_ACTIVITY:_
For the entries below, state how many lines contain the string "长度范围". Add nothing else.

Stored data
>>>

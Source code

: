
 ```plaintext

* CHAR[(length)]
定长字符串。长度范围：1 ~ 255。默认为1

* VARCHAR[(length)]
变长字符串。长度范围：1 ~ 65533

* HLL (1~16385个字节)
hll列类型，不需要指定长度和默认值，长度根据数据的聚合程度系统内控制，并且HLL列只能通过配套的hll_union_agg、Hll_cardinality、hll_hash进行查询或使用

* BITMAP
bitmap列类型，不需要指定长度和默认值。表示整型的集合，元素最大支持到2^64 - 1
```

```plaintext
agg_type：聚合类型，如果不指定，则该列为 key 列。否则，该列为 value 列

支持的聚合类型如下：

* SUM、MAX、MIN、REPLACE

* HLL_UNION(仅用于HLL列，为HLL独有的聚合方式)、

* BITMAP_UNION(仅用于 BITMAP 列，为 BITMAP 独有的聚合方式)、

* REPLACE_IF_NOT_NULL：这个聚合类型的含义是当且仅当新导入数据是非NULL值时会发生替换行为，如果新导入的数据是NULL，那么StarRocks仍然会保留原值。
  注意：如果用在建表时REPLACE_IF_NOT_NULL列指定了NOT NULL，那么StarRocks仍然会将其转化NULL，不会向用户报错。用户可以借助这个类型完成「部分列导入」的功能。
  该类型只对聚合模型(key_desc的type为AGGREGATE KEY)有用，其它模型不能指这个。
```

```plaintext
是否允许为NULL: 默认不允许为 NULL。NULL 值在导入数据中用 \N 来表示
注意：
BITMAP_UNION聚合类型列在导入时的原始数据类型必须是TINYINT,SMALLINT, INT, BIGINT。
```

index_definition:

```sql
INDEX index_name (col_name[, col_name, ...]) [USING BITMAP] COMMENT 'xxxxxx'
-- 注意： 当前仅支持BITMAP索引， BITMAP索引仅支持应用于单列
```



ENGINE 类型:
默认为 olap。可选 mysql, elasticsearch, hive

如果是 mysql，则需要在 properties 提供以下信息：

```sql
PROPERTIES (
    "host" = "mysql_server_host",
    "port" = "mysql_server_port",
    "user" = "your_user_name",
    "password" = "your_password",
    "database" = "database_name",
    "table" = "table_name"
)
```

<<<

_ANSWER SPACE:_
2